The district court acknowledged that acting in a manner inconsistent with

economic self-interest absent collusion is a plus factor. Order 86. But it held that

no such plus factor was established here because the “overwhelming evidence before

the Court reflects Defendants’ subjective beliefs that there were valid reasons to

impose a first-bag fee, including Defendants’ need for revenue during an economic

downturn.” Order 89. This conclusion is unsupportable.

First, the question was not whether Defendants had “valid reasons to impose

a first-bag fee.” Order 89. It is whether independently imposing the fee was in each

airline’s economic self-interest.
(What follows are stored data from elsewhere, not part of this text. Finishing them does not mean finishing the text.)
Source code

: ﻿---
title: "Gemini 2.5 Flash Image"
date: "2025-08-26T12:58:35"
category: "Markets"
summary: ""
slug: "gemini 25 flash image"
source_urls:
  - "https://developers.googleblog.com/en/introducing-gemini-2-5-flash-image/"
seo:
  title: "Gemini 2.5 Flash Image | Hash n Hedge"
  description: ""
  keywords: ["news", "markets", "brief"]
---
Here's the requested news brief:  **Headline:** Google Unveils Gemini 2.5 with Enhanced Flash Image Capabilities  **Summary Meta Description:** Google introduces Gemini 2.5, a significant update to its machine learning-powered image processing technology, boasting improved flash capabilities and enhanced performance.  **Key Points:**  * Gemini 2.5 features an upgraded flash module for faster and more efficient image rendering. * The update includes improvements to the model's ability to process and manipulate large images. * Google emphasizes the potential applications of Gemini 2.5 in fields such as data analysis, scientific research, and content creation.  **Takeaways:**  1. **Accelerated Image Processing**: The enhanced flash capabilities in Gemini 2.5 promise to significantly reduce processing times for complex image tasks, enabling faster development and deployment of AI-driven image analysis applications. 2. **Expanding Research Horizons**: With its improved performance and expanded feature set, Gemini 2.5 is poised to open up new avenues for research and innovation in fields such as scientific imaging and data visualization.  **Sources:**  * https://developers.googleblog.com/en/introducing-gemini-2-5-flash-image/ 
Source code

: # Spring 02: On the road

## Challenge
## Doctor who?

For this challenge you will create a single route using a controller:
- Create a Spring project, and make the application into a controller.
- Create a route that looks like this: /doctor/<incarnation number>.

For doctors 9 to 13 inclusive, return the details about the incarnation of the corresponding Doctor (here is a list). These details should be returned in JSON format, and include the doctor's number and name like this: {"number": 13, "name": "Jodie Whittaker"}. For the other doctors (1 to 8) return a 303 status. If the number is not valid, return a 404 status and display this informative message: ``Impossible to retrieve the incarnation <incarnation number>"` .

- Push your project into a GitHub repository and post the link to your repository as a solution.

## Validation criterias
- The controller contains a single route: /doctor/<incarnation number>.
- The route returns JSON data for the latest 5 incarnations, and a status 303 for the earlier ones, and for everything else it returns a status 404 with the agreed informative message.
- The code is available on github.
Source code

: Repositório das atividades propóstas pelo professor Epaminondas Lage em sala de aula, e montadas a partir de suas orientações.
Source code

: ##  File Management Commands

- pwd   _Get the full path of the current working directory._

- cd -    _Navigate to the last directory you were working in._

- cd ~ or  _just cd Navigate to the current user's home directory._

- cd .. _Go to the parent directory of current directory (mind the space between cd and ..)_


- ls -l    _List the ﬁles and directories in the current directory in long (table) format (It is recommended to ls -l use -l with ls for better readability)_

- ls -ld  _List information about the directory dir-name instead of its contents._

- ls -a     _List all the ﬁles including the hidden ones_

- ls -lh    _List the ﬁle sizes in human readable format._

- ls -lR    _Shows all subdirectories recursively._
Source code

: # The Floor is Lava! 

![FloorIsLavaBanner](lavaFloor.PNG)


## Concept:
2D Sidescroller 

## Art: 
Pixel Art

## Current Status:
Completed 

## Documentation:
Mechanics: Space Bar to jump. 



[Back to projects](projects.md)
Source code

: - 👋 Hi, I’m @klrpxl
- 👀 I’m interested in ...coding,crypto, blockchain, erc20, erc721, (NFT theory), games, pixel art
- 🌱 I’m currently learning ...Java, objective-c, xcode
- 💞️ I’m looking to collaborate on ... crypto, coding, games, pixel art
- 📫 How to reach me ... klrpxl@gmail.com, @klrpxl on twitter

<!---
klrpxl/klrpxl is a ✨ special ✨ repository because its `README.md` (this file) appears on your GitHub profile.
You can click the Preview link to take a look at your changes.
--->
Williamson Oil, 346 F.3d at 1310. And, as

discussed, Plaintiffs provided substantial evidence that each airline had concluded

that imposing the first bag fee would only increase net revenue if both acted together.

That being so, the fact that Defendants had a desperate “need for revenue during an

economic downturn,” Order 89, shows that they had an especially strong motive for

collusion, not that collusion was somehow implausible.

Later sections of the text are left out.